The more you use your CPU, the more heat it produces and the more energy it uses. Intel does not want your CPU to burn out or to run out of power. So it throttles the CPU (makes it run slower). Your CPU stays warm but not too hot, it does not use too much power. When the processor does not have to use AVX-512 instructions, some of the silicon remains dark, and thus less heat is generated and less power is consumed.
Vlad Krasnov from Cloudfare wrote a blog post last year warning us against AVX-512 throttling:
If you do not require AVX-512 for some specific high performance tasks, I suggest you disable AVX-512 execution on your server or desktop, to avoid accidental AVX-512 throttling.

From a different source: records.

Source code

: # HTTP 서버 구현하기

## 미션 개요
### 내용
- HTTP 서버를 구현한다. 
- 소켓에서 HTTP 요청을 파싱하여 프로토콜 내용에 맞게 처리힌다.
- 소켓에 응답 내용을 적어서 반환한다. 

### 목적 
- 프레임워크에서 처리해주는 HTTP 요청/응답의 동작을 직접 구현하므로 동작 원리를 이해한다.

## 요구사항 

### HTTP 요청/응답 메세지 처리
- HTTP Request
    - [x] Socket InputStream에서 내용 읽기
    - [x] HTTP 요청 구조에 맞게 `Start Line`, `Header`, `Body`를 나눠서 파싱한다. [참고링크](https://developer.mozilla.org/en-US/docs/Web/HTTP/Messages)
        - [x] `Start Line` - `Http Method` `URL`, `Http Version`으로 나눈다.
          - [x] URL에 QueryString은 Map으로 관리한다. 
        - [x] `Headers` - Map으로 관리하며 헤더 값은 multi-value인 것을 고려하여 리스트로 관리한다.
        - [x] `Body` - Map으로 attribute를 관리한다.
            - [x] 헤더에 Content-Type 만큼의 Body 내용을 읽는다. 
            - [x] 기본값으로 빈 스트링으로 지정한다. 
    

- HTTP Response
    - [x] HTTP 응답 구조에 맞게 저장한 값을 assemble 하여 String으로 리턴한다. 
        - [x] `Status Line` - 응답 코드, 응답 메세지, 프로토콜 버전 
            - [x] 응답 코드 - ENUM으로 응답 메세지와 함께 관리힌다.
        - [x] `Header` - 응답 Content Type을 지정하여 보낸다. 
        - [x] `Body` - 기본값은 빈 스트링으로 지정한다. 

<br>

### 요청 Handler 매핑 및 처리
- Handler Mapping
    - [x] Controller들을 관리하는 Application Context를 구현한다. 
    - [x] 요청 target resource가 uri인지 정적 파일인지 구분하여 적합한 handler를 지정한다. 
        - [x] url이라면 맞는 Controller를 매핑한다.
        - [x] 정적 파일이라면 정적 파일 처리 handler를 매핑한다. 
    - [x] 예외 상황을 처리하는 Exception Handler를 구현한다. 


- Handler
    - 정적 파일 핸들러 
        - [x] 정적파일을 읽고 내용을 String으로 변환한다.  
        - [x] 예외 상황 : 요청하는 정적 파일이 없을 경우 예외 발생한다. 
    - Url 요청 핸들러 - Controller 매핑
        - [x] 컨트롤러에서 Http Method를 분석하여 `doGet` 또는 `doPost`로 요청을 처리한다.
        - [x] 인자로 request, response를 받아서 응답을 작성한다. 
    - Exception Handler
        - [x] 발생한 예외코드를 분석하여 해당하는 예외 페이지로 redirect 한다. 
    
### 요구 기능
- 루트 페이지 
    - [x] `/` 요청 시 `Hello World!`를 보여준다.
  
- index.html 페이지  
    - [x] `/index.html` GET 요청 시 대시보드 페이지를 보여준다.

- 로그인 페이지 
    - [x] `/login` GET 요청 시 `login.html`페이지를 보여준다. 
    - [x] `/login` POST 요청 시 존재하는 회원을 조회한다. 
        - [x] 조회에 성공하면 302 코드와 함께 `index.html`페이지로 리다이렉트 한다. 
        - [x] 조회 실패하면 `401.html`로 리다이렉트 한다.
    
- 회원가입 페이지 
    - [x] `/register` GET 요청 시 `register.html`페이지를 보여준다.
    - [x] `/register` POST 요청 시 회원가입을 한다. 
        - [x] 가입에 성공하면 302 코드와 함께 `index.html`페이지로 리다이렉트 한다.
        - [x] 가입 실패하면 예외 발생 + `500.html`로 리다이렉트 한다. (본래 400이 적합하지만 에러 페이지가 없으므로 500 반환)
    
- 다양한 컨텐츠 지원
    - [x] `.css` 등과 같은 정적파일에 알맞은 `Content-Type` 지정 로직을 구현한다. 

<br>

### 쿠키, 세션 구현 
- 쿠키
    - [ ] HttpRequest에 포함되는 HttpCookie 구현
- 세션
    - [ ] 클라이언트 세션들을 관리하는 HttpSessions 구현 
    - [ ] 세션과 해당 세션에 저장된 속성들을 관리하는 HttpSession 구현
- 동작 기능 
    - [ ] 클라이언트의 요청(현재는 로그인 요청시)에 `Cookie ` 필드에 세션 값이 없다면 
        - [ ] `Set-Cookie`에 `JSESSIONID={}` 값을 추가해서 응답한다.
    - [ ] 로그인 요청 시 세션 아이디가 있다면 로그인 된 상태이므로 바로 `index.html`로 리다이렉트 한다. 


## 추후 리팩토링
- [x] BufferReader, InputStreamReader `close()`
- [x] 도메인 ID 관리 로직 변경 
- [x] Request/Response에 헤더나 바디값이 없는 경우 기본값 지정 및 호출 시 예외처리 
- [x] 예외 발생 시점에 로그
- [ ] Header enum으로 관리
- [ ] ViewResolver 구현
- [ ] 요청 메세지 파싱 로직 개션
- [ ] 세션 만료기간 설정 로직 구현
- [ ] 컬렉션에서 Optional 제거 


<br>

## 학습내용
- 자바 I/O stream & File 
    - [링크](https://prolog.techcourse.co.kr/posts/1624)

I am sure that it is the case that AVX-512 can cause problems for some use cases. It is also the case that some people die if you give them aspirin; yet we don’t retire aspirin.

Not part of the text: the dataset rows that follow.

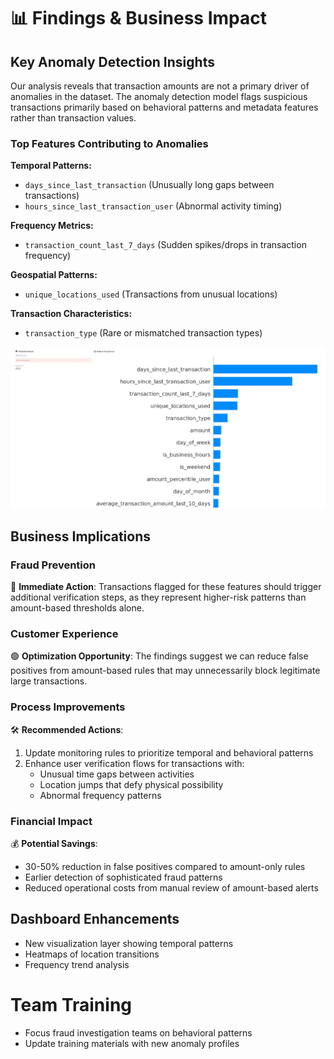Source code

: # 📊 Findings & Business Impact

## Key Anomaly Detection Insights

Our analysis reveals that transaction amounts are not a primary driver of anomalies in the dataset. The anomaly detection model flags suspicious transactions primarily based on behavioral patterns and metadata features rather than transaction values.

### Top Features Contributing to Anomalies

**Temporal Patterns:**
- `days_since_last_transaction` (Unusually long gaps between transactions)
- `hours_since_last_transaction_user` (Abnormal activity timing)

**Frequency Metrics:**
- `transaction_count_last_7_days` (Sudden spikes/drops in transaction frequency)

**Geospatial Patterns:**
- `unique_locations_used` (Transactions from unusual locations)

**Transaction Characteristics:**
- `transaction_type` (Rare or mismatched transaction types)

![Feature Importance](image.png)

## Business Implications
### Fraud Prevention
🔴 **Immediate Action**: Transactions flagged for these features should trigger additional verification steps, as they represent higher-risk patterns than amount-based thresholds alone.

### Customer Experience
🟢 **Optimization Opportunity**: The findings suggest we can reduce false positives from amount-based rules that may unnecessarily block legitimate large transactions.

### Process Improvements
🛠 **Recommended Actions**:
1. Update monitoring rules to prioritize temporal and behavioral patterns
2. Enhance user verification flows for transactions with:
   - Unusual time gaps between activities
   - Location jumps that defy physical possibility
   - Abnormal frequency patterns

### Financial Impact
💰 **Potential Savings**:
- 30-50% reduction in false positives compared to amount-only rules
- Earlier detection of sophisticated fraud patterns
- Reduced operational costs from manual review of amount-based alerts


## Dashboard Enhancements
- New visualization layer showing temporal patterns
- Heatmaps of location transitions
- Frequency trend analysis

# Team Training
- Focus fraud investigation teams on behavioral patterns
- Update training materials with new anomaly profiles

Should we really disable AVX-512 as a precautionary stance?
In an earlier blog post, I tried to measure this throttling on a server I own but initially found no effect whatsoever. (Update: The fuller story is that I was the victim of a GNU LIBC bug.)
Vlad offered me test case in C. His test case involves AVX-512 multiplications, while much of the running time is spent on some bubble-sort routine. It can run in both AVX-512 mode and in the regular (non-AVX-512) mode. To be clear, it is not meant to be a demonstration in favour of AVX-512: it is meant to show that AVX-512 can be detrimental.

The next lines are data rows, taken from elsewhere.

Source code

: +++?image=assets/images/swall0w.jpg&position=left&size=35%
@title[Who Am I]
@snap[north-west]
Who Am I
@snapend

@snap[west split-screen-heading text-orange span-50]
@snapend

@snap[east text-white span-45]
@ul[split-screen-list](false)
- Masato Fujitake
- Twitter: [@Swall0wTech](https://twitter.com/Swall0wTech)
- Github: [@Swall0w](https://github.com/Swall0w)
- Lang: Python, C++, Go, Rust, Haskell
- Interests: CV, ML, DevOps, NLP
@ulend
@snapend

I did not want to run my tests using my own server this time. So I went to Packet and launched a powerful two-CPU Xeon Gold server (Intel Xeon Gold 5120 CPU @ 2.20GHz). Each of these processors have 14 cores, so we have 28 cores in total. Because of hyperthreading, it supports up to 56 physical threads (running two threads per core).
|threads||AVX-512 disabled||with AVX-512|
|20||8.4 s||7.2 s|
|40||6 s||5.0 s|
|80||5.7 s||4.7 s|
In an earlier test, I was using an older compiler (GCC 5) and when exceeding the number of physically supported threads (56), I was getting poorer results, especially with AVX-512. I am not sure why that would be but I suspect it is not related to throttling; it might have to do with context switching and register initialization (though that is speculation on my part).
In my latest test, I use a more recent compiler (GCC 7). As you can see, the AVX-512 version is always faster. Otherwise, I see no negative effect from the application of AVX-512. If there is throttling, it appears that the benefits of AVX-512 offset it.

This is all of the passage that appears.